**Your task**
Restate the lines word for word, from the first line of the records through the line containing "The first issue". Leave out the pictures and anything after that line.
*** Available data Section Begins ***
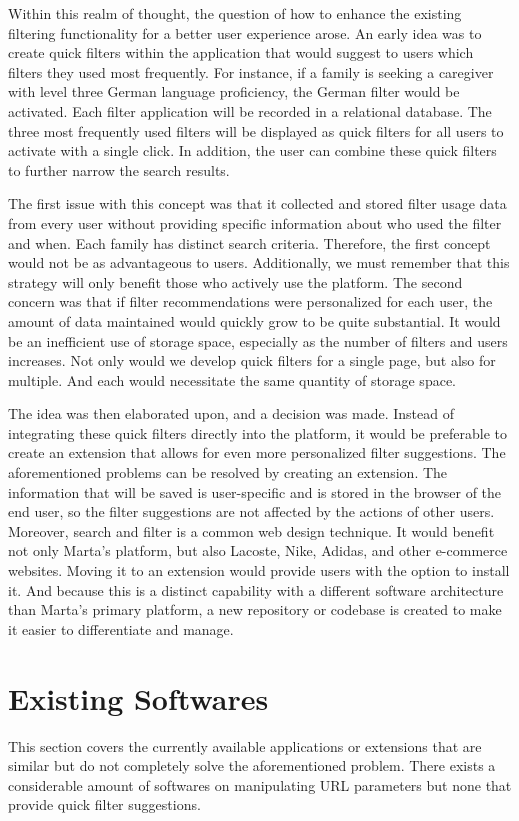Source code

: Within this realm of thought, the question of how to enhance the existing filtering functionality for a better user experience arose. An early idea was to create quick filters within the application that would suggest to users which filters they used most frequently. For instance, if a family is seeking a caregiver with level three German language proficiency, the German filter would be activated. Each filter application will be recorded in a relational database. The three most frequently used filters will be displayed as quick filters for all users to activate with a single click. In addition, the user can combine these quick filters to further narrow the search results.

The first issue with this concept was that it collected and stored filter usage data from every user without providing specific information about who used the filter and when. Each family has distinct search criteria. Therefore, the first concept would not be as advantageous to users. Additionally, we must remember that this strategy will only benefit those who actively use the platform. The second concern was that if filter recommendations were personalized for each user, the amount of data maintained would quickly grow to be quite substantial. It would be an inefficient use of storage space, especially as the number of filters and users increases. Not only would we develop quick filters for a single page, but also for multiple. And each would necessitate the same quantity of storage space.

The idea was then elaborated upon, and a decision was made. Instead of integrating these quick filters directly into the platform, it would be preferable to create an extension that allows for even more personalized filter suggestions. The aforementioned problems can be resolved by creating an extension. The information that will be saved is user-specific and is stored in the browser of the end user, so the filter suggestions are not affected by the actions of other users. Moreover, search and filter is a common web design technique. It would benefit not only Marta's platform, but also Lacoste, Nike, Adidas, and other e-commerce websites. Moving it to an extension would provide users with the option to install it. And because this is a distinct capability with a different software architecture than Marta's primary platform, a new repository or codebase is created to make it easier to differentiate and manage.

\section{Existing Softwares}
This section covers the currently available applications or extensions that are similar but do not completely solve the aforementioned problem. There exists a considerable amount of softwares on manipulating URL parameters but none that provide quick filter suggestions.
*** Available data Section Ends ***
**Task solution**
Source code

: Within this realm of thought, the question of how to enhance the existing filtering functionality for a better user experience arose. An early idea was to create quick filters within the application that would suggest to users which filters they used most frequently. For instance, if a family is seeking a caregiver with level three German language proficiency, the German filter would be activated. Each filter application will be recorded in a relational database. The three most frequently used filters will be displayed as quick filters for all users to activate with a single click. In addition, the user can combine these quick filters to further narrow the search results.

The first issue with this concept was that it collected and stored filter usage data from every user without providing specific information about who used the filter and when. Each family has distinct search criteria. Therefore, the first concept would not be as advantageous to users. Additionally, we must remember that this strategy will only benefit those who actively use the platform. The second concern was that if filter recommendations were personalized for each user, the amount of data maintained would quickly grow to be quite substantial. It would be an inefficient use of storage space, especially as the number of filters and users increases. Not only would we develop quick filters for a single page, but also for multiple. And each would necessitate the same quantity of storage space.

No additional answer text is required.